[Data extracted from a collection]

────────────────────

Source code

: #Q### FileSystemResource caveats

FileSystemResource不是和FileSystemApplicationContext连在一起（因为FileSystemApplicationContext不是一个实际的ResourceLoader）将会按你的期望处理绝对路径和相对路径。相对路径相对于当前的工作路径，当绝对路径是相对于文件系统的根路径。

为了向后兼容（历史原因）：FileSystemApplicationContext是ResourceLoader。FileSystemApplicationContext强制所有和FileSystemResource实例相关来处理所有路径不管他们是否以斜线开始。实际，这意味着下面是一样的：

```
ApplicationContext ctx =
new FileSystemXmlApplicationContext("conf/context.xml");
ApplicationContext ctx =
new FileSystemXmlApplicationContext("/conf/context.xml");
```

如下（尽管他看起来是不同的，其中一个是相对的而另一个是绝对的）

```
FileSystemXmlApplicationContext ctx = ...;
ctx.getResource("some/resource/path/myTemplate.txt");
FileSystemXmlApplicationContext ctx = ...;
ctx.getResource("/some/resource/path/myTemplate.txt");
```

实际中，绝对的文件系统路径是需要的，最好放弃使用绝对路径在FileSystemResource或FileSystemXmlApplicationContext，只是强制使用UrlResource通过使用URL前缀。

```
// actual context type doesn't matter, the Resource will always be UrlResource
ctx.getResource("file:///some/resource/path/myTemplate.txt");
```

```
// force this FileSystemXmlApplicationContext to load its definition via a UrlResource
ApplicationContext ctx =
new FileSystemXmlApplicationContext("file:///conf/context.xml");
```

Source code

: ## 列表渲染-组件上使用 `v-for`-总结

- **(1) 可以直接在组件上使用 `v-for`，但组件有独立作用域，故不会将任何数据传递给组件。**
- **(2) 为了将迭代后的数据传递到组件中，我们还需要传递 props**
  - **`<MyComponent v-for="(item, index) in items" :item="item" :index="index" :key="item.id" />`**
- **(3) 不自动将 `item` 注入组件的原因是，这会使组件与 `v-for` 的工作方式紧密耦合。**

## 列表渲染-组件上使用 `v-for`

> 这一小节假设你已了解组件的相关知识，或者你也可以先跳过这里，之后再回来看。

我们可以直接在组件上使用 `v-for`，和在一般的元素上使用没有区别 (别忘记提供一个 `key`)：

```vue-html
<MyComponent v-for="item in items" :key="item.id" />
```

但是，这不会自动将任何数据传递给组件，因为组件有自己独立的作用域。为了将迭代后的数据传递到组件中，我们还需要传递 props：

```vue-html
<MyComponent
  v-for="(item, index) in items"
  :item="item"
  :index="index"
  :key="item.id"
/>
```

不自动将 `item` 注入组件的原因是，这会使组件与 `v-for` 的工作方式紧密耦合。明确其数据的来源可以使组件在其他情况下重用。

────────────────────

■ **What the task requires**: None of the records may be skipped; each is to be repeated exactly.

■ **Output of the exercise**:
Source code

: #Q### FileSystemResource caveats

FileSystemResource不是和FileSystemApplicationContext连在一起（因为FileSystemApplicationContext不是一个实际的ResourceLoader）将会按你的期望处理绝对路径和相对路径。相对路径相对于当前的工作路径，当绝对路径是相对于文件系统的根路径。

为了向后兼容（历史原因）：FileSystemApplicationContext是ResourceLoader。FileSystemApplicationContext强制所有和FileSystemResource实例相关来处理所有路径不管他们是否以斜线开始。实际，这意味着下面是一样的：

```
ApplicationContext ctx =
new FileSystemXmlApplicationContext("conf/context.xml");
ApplicationContext ctx =
new FileSystemXmlApplicationContext("/conf/context.xml");
```

如下（尽管他看起来是不同的，其中一个是相对的而另一个是绝对的）

```
FileSystemXmlApplicationContext ctx = ...;
ctx.getResource("some/resource/path/myTemplate.txt");
FileSystemXmlApplicationContext ctx = ...;
ctx.getResource("/some/resource/path/myTemplate.txt");
```

实际中，绝对的文件系统路径是需要的，最好放弃使用绝对路径在FileSystemResource或FileSystemXmlApplicationContext，只是强制使用UrlResource通过使用URL前缀。

```
// actual context type doesn't matter, the Resource will always be UrlResource
ctx.getResource("file:///some/resource/path/myTemplate.txt");
```

```
// force this FileSystemXmlApplicationContext to load its definition via a UrlResource
ApplicationContext ctx =
new FileSystemXmlApplicationContext("file:///conf/context.xml");
```

Source code

: ## 列表渲染-组件上使用 `v-for`-总结

- **(1) 可以直接在组件上使用 `v-for`，但组件有独立作用域，故不会将任何数据传递给组件。**
- **(2) 为了将迭代后的数据传递到组件中，我们还需要传递 props**
  - **`<MyComponent v-for="(item, index) in items" :item="item" :index="index" :key="item.id" />`**
- **(3) 不自动将 `item` 注入组件的原因是，这会使组件与 `v-for` 的工作方式紧密耦合。**

## 列表渲染-组件上使用 `v-for`

> 这一小节假设你已了解组件的相关知识，或者你也可以先跳过这里，之后再回来看。

我们可以直接在组件上使用 `v-for`，和在一般的元素上使用没有区别 (别忘记提供一个 `key`)：

```vue-html
<MyComponent v-for="item in items" :key="item.id" />
```

但是，这不会自动将任何数据传递给组件，因为组件有自己独立的作用域。为了将迭代后的数据传递到组件中，我们还需要传递 props：

```vue-html
<MyComponent
  v-for="(item, index) in items"
  :item="item"
  :index="index"
  :key="item.id"
/>
```

不自动将 `item` 注入组件的原因是，这会使组件与 `v-for` 的工作方式紧密耦合。明确其数据的来源可以使组件在其他情况下重用。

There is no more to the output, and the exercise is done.